I am working through the “Seven Scientists” model (7 measurements with a common mean, but different sd’s, see code below), and kept getting divergences. So I went back to an old very JAGS-y implementation by Martin Smira (https://github.com/stan-dev/example-models/blob/master/Bayesian_Cognitive_Modeling/ParameterEstimation/Gaussian/SevenScientists_Stan.R, and below).

I was puzzled by the extremely uncertain priors chosen by the authors (mean is a normal(0,sqrt(30)), sd is 1/sqrt(gamma(0.001, 0.001)). I ran the model and everything is fine. I then added some code to sample and output the priors, before getting to work at reducing the uncertainty. However, when I add the code to sample the prior, I suddenly start getting a very slow model and divergences, which I cannot understand.

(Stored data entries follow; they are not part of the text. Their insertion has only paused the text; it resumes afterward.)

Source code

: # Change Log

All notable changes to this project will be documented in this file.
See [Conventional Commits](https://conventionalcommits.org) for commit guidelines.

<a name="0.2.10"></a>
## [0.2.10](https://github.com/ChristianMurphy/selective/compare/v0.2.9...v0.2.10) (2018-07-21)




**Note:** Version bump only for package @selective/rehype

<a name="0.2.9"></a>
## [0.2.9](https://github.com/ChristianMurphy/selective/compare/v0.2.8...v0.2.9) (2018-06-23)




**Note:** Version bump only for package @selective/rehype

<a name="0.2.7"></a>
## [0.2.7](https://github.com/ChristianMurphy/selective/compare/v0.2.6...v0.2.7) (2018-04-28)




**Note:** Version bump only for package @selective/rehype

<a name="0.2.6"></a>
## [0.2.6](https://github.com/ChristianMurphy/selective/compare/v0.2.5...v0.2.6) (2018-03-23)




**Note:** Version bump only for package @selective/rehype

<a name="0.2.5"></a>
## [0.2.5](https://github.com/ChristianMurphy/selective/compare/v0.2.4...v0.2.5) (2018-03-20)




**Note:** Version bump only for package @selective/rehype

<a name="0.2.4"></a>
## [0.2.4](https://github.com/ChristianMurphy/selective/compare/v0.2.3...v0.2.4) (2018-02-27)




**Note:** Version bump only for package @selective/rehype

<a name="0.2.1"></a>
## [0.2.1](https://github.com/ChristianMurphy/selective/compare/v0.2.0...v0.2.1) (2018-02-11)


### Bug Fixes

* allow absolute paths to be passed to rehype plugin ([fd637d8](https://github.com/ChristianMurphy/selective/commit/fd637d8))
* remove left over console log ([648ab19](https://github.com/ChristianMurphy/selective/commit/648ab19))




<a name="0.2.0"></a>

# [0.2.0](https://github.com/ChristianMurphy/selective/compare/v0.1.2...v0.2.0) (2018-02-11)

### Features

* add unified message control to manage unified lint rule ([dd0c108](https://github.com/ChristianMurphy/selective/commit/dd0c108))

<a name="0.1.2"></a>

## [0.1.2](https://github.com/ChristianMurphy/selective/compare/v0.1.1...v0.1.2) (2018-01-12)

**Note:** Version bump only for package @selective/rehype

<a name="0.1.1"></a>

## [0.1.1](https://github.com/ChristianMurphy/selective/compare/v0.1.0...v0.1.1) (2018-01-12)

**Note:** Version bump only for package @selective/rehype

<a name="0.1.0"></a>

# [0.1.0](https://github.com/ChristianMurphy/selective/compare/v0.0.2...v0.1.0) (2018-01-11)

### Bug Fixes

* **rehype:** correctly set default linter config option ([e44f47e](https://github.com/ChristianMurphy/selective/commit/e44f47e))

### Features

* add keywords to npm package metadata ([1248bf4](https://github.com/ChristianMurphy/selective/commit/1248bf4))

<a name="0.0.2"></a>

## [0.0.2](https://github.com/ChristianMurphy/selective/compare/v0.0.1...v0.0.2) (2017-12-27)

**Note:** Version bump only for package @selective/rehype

I marked the code below for the additions that induce divergences

Model to be saved a 8_SevenScientist.stan (below the r code to make it run):

model <- "
// The Seven Scientists
data { 
  int<lower=1> n;
  vector[n] x;
}
parameters {
  real mu;
  real muprior; \\ prior checks addition
  vector<lower=0>[n] lambda;
  real lambdaprior; \\ prior checks addition
} 
transformed parameters {
  vector[n] sigma;
  
  for (i in 1:n)
    sigma[i] = inv_sqrt(lambda[i]);
}
model {
  // Priors
  mu ~ normal(0, sqrt(1000));
  muprior ~ normal(0, sqrt(1000)); \\ prior checks addition
  lambda ~ gamma(.001, .001);
  lambdaprior ~ gamma(.001, .001); \\ prior checks addition
  
  // Data Come From Gaussians With Common Mean But Different Precisions
  x ~ normal(mu, sigma);
}

\\ prior checks addition
generated quantities {
  real sigmaprior;
  sigmaprior = inv_sqrt(lambdaprior);
}"

R code

# clears workspace: 
rm(list=ls()) 

library(cmdstanr)

# Define data
x <- c(-27.020, 3.570, 8.191, 9.898, 9.603, 9.945, 10.056)
n <- length(x)

data <- list(x = x, n = n)

file <- file.path( "8_SevenScientists_b.stan")
mod <- cmdstan_model(file, cpp_options = list(stan_threads = TRUE))

samples <- mod$sample(
  data = data,
  seed = 123,
  chains = 2,
  parallel_chains = 2,
  threads_per_chain = 2,
  iter_warmup = 1000,
  iter_sampling = 2000,
  refresh = 500,
  max_treedepth = 20,
  adapt_delta = 0.99,
)
1 Like

as a sanity check I also added a prior sampling that mirrors the posteriors (7 different sigmas). Same overwhelming n of divergences.

// The Seven Scientists
data { 
  int<lower=1> n;
  vector[n] x;
}
parameters {
  real mu;
  real muprior;
  vector<lower=0>[n] lambda;
  vector<lower=0>[n] lambdaprior;
} 
transformed parameters {
  vector<lower=0>[n] sigma;
  vector<lower=0>[n] sigmaprior;
  
  for (i in 1:n)
    sigma[i] = inv_sqrt(lambda[i]);
    
  for (j in 1:n)
     sigmaprior[j] = inv_sqrt(lambdaprior[j]);
}
model {
  // Priors
  mu ~ normal(0, sqrt(1000));
  muprior ~ normal(0, sqrt(1000));
  lambda ~ gamma(.001, .001);
  lambdaprior ~ gamma(.001, .001);
  
  // Data Come From Gaussians With Common Mean But Different Precisions
  x ~ normal(mu, sigma);
}
1 Like

Given that there are n observations and the model is structured for inference on n variances, it’s fundamentally unidentified to a degree that I wouldn’t think that any amount of no prior certainty is going to help. I’m frankly surprised that you are getting some configurations that achieve zero divergences.

1 Like

Just found this

Relevant is that (1) it’s possible that the original example had multiple observations per scientist, yielding identifiability, and (2) the priors combined with the precision-parameterization might be leading to numeric issues.

4 Likes

thanks a lot. The insufficient data matches my intuition, and the link is a nice explainer.

I am still baffled by the stan program by Smira running without any divergences, just commenting out the lines with “// prior checks addition”.